According to the experimental results, this paper determines 5P-QRLF optimized by PSO as the optimal model structure of the proposed QRLF.

4.3.2. Results for Outlier Filtering

Similar to Section 4.3.1, three wind turbines in WF3 are selected to verify the effectiveness of the outlier filtering method based on QRLF. The scatter plots of wind speed and power output before and after outlier filtering are shown in Figure 7.
Before outlier filtering, we can clearly observe the stacked outliers caused by wind curtailment from WT08 and WT10, and few sparse outliers in the scatter plot of WT02. After outlier filtering, both sparse and stacked outliers are eliminated, while most normal data points are reserved. Among them, outliers caused by zero power output are filtered by using the monitoring parameters of the SCADA system (the first step of the proposed outlier filtering method), and then the remaining outliers are eliminated via the iterative calculations based on 5P-QRLF (step 2 to step 4). The proposed method has a certain adaptive processing capability, which can determine the number of iterations according to the number of outliers. As shown in Figure 7, after seven iterations, the outlier filtering algorithm of WT08 reaches the end condition, but for WT02, only one iteration is needed. This feature can significantly reduce the computing cost, e.g., under the same conditions, the computing time of WT08 is 181.7 s; this is more than seven times of that of WT02, i.e., 23.8 s.
For in-depth analysis, both GP based and DBSCAN based outlier filtering methods are selected to make comparative studies with the proposed method.
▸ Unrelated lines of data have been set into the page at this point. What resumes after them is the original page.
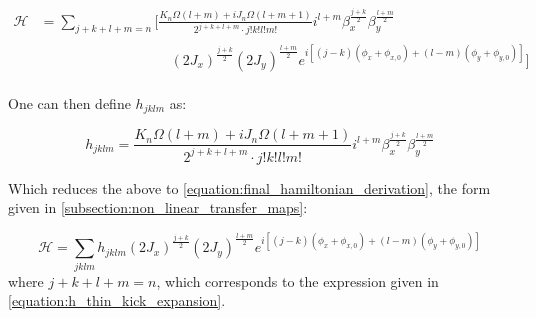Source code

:\begin{equation}
    \begin{aligned}
        \mathcal{H} &= \sum_{j + k + l + m= n} \biggl[ \frac{K_n \Omega(l+m) + i J_n \Omega(l+m+1)}{2^{j+k+l+m} \cdot j! k! l! m!} i^{l+m} \beta_x^{\frac{j+k}{2}} \beta_y^{\frac{l+m}{2}} \\
                    & \begin{aligned}
                        \phantom{\biggl[ \sum_{j + k + l + m = n} \quad}
                    & (2 J_x)^{\frac{j+k}{2}} (2 J_y)^{\frac{l+m}{2}} e^{i \left[ (j-k) (\phi_x + \phi_{x,0}) + (l-m) (\phi_y + \phi_{y,0}) \right]}
                                \biggr]
                        \end{aligned}
    \end{aligned}
    \label{equation:hamiltonian_multinomial_expanded}
\end{equation}

One can then define \(h_{jklm}\) as:

\begin{equation}
    h_{jklm} = \frac{K_n \Omega(l+m) + i J_n \Omega(l+m+1)} {2^{j+k+l+m} \cdot j! k! l! m!} i^{l+m} \beta_x^{\frac{j+k}{2}} \beta_y^{\frac{l+m}{2}}
\end{equation}

Which reduces the above to \cref{equation:final_hamiltonian_derivation}, the form given in \cref{subsection:non_linear_transfer_maps}:

\begin{equation}
    \mathcal{H} = \sum_{jklm} h_{jklm} (2 J_x)^{\frac{j+k}{2}} (2J_y)^{\frac{l+m}{2}} e^{i\left[ (j-k)(\phi_x + \phi_{x,0}) + (l-m)(\phi_y + \phi_{y,0}) \right]}
    \label{equation:final_hamiltonian_derivation}
\end{equation}
where \(j+k+l+m=n\), which corresponds to the expression given in \cref{equation:h_thin_kick_expansion}.

\glsresetall                                     %
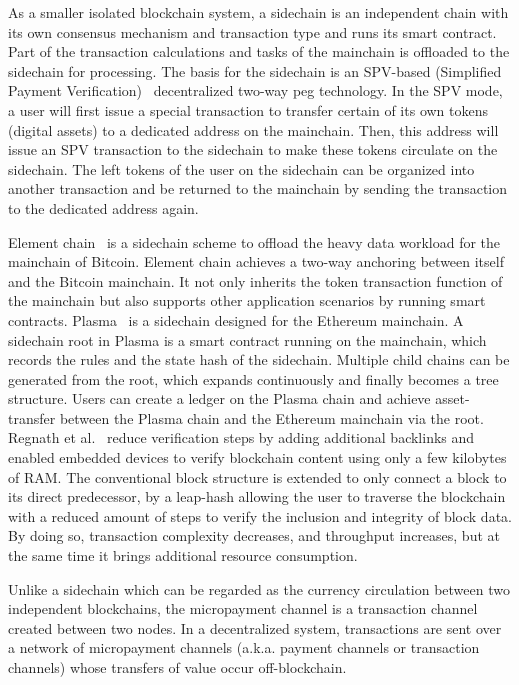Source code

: \documentclass[acmsmall]{acmart}
\begin{document}
As a smaller isolated blockchain system, a sidechain is an independent chain with its own consensus mechanism and transaction type and runs its smart contract. Part of the transaction calculations and tasks of the mainchain is offloaded to the sidechain for processing.
The basis for the sidechain is an SPV-based (Simplified Payment Verification)~\cite{back2014enabling}  decentralized two-way peg technology. In the SPV mode, a user will first issue a special transaction to transfer certain of its own tokens (digital assets) to a dedicated address on the mainchain. Then, this address will issue an SPV transaction to the sidechain to make these tokens circulate on the sidechain. The left tokens of the user on the sidechain can be organized into another transaction and be returned to the mainchain by sending the transaction to the dedicated address again. 

Element chain~\cite{back2014enabling} is a sidechain scheme to offload the heavy data workload for the mainchain of Bitcoin. Element chain achieves a two-way anchoring between itself and the Bitcoin mainchain. It not only inherits the token transaction function of the mainchain but also supports other application scenarios by running smart contracts. Plasma~\cite{poon2017plasma} is a sidechain designed for the Ethereum mainchain. A sidechain root in Plasma is a smart contract running on the mainchain, which records the rules and the state hash of the sidechain. Multiple child chains can be generated from the root, which expands continuously and finally becomes a tree structure. Users can create a ledger on the Plasma chain and achieve asset-transfer between the Plasma chain and the Ethereum mainchain via the root.
Regnath et al.~\cite{DBLP:conf/iccad/RegnathS18} reduce verification steps by adding additional backlinks and enabled embedded devices to verify blockchain content using only a few kilobytes of RAM. The conventional block structure is extended to only connect a block to its direct predecessor, by a leap-hash allowing the user to traverse the blockchain with a reduced amount of steps to verify the inclusion and integrity of block data. By doing so, transaction complexity decreases, and throughput increases, but at the same time it brings additional resource consumption.



Unlike a sidechain which can be regarded as the currency circulation between two independent blockchains, the micropayment channel is a transaction channel created between two nodes.  In a decentralized system, transactions are sent over a network of micropayment channels (a.k.a. payment channels or transaction channels) whose transfers of value occur off-blockchain. 
\end{document}
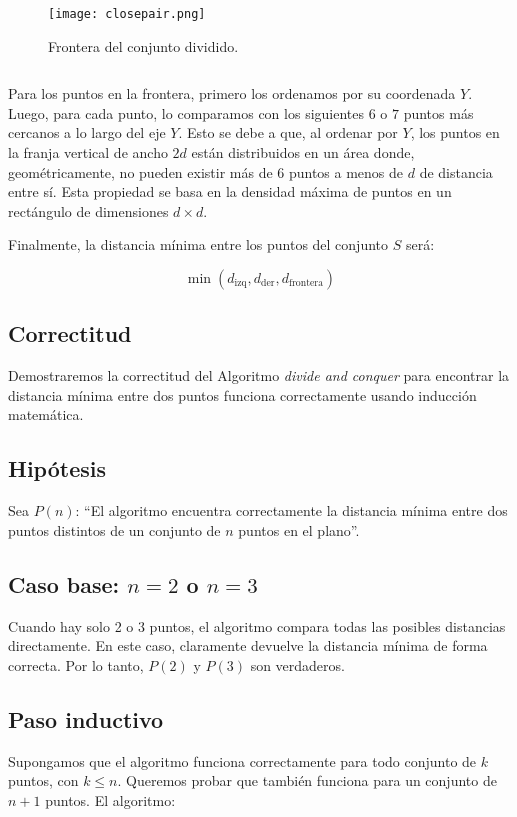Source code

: \documentclass{article}
\begin{document}
\vspace{1em}
 \begin{figure}[H] %
    \centering
    \texttt{[image: closepair.png]} %
    \caption{Frontera del conjunto dividido.}
    \label{fig:etiqueta_imagen}
\end{figure}
\begin{lstlisting}
\end{lstlisting}

Para los puntos en la frontera, primero los ordenamos por su coordenada $Y$. Luego, para cada punto, lo comparamos con los siguientes $6$ o $7$ puntos más cercanos a lo largo del eje $Y$.
Esto se debe a que, al ordenar por $Y$, los puntos en la franja vertical de ancho $2d$ están distribuidos en un área donde, geométricamente, no pueden existir más de 6 puntos a menos de $d$ de distancia entre sí. Esta propiedad se basa en la densidad máxima de puntos en un rectángulo de dimensiones $d \times d$.

\vspace{1em}

Finalmente, la distancia mínima entre los puntos del conjunto $S$ será:

\[
\min(d_{\text{izq}}, d_{\text{der}}, d_{\text{frontera}})
\]



\subsection{Correctitud}
Demostraremos la correctitud del Algoritmo \textit{divide and conquer} para encontrar la distancia mínima entre dos puntos funciona correctamente usando inducción matemática.
\subsection*{Hipótesis}
Sea $P(n)$: “El algoritmo encuentra correctamente la distancia mínima entre dos puntos distintos de un conjunto de $n$ puntos en el plano”.
\subsection*{Caso base: $n = 2$ o $n = 3$}
Cuando hay solo 2 o 3 puntos, el algoritmo compara todas las posibles distancias directamente.  
En este caso, claramente devuelve la distancia mínima de forma correcta.
Por lo tanto, $P(2)$ y $P(3)$ son verdaderos.
\subsection*{Paso inductivo}
Supongamos que el algoritmo funciona correctamente para todo conjunto de $k$ puntos, con $k \leq n$.  
Queremos probar que también funciona para un conjunto de $n+1$ puntos.
El algoritmo:
\end{document}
The former one filters the outliers through removing the measurements that deviate from the expected value by more than a certain σ-dependent threshold [15], and the latter one eliminates the outliers by clustering [32]. Before filtering, we first use the same data preprocessing method (listed in Table 1) for all filtering methods to be tested to reduce the interference of other factors. Then, the model parameters are fine-tuned through cross validation in order to achieve the best filtering effect. Figure 8 shows the filtering results of one of the test wind turbines under wind curtailment.
In Figure 8, the threshold of GP based filtering method (GP-Filter) is set to 3σ; the eps and the sample numbers [32] of DBSCAN based filtering method (DBSCAN-Filter) are set to 1.2 and 20, respectively. The results show that GP-Filter is not able to effectively eliminate the stacked outliers caused by wind curtailment. Although DBSCAN-Filter can filter the abnormal power points, the filtering results are sensitive to the setting of model parameters, and it is difficult to be deployed in actual wind farm, e.g., we should fine tune the eps and sample numbers for each wind turbine (even for the same wind turbine in different time periods) to obtain the correct filtering results. Compared with DBSCAN, the proposed QRLF-Filter only has one hyperparameter λ that needs to be adjusted. The filtering results of QRLF-Filter are more robust than that of DBSCAN. Once λ is determined, we can use the same value of λ in the whole wind farm.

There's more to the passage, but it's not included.